A theory of Trump

My friend Charles Kesler is a learned and a witty man. He is the Dengler-Dykema Distinguished Professor of Government at Claremont McKenna College and presides over the Claremont Review of Books as its editor. He puts his his historical knowledge to use in postulating a theory of Trump for readers of the New York Times in — hold on to your hat! — “Donald Trump is a real Republican, and that’s a good thing.” Wait, you can’t say that in the Times without preparing readers for some kind of shock, can you?

What the headline terms a “real Republican” is, on Professor Kesler’s theory, a throwback to “the pre-New Deal, pre-Cold War party of William McKinley and Coolidge, with its roots in the party of Abraham Lincoln.” Professor Kesler explains:

Mr. Trump’s policies suggest that what he calls his “common sense” conservatism harks back to the principles and agenda of the old Republican Party, which reached its peak before the New Deal.

In those days the party stood for protective tariffs, immigration tied to assimilation (or what Theodore Roosevelt called Americanization), judges prepared to strike down state and sometimes federal laws encroaching on constitutional limitations, tax cuts, internal improvements (infrastructure spending, in today’s parlance) and a firm but restrained foreign policy tailored to the defense of the national interest. Are these not the main elements of Trump administration policies?

It’s not that Mr. Trump set out consciously to return the Republican Party to its roots. By temperament and style he’s more attracted to President Andrew Jackson, whose portrait now hangs in the Oval Office. “I’m a fan,” he said after visiting Jackson’s home, the Hermitage, near Nashville, in March. It’s more likely that his own independent reading of our situation led him to similar conclusions and to similar ways of thinking.

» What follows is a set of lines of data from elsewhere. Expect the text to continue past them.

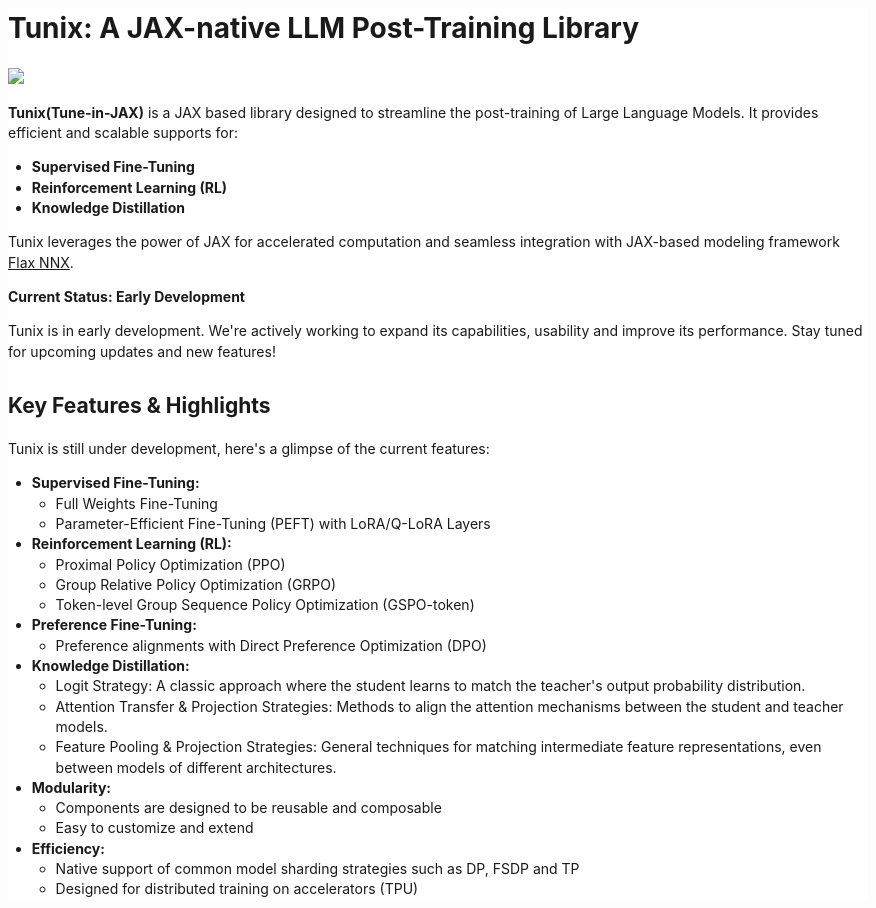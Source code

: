 # Tunix: A JAX-native LLM Post-Training Library

<div align="left">

<a href="https://tunix.readthedocs.io/en/latest/index.html"><img src="https://img.shields.io/badge/documentation-blue"></a>

</div>

**Tunix(Tune-in-JAX)** is a JAX based library designed to streamline the
post-training of Large Language Models. It provides efficient and scalable
supports for:

- **Supervised Fine-Tuning**
- **Reinforcement Learning (RL)**
- **Knowledge Distillation**

Tunix leverages the power of JAX for accelerated computation and seamless
integration with JAX-based modeling framework
[Flax NNX](https://flax.readthedocs.io/en/latest/nnx_basics.html).

**Current Status: Early Development**

Tunix is in early development. We're actively working to expand its
capabilities, usability and improve its performance. Stay tuned for upcoming
updates and new features!

## Key Features & Highlights

Tunix is still under development, here's a glimpse of the current features:

- **Supervised Fine-Tuning:**
  - Full Weights Fine-Tuning
  - Parameter-Efficient Fine-Tuning (PEFT) with LoRA/Q-LoRA Layers
- **Reinforcement Learning (RL):**
  - Proximal Policy Optimization (PPO)
  - Group Relative Policy Optimization (GRPO)
  - Token-level Group Sequence Policy Optimization (GSPO-token)
- **Preference Fine-Tuning:**
  - Preference alignments with Direct Preference Optimization (DPO)
- **Knowledge Distillation:**
  - Logit Strategy: A classic approach where the student learns to match the
    teacher's output probability distribution.
  - Attention Transfer & Projection Strategies: Methods to align the attention
    mechanisms between the student and teacher models.
  - Feature Pooling & Projection Strategies: General techniques for matching
    intermediate feature representations, even between models of different
    architectures.
- **Modularity:**
  - Components are designed to be reusable and composable
  - Easy to customize and extend
- **Efficiency:**
  - Native support of common model sharding strategies such as DP, FSDP and TP
  - Designed for distributed training on accelerators (TPU)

By way of allusion to Hansel and Gretel, he adds: “The bread crumbs [Trump] dropped at the joint session pointed in that direction.”

The allusion to a Germanic fairy tale may be purposeful. It makes me wonder if Charles is fully committed to his theory. When I saw him at the reception for conservative media at the White House on Monday, he summarized his Times column for me. “It’s my theory and I’m sticking with it until the evidence proves to the contrary,” he said and laughed.

NOTE: If you are a fan of Charles, as I am, you will also want to catch his debunking of the “hundred days” metric in general and also specifically with respect to FDR. Charles puts his historical knowledge to good use once again in the Wall Street Journal column adapted from his editorial in the forthcoming CRB: “The ‘hundred days’ humbug” (behind the Journal’s impenetrable paywall).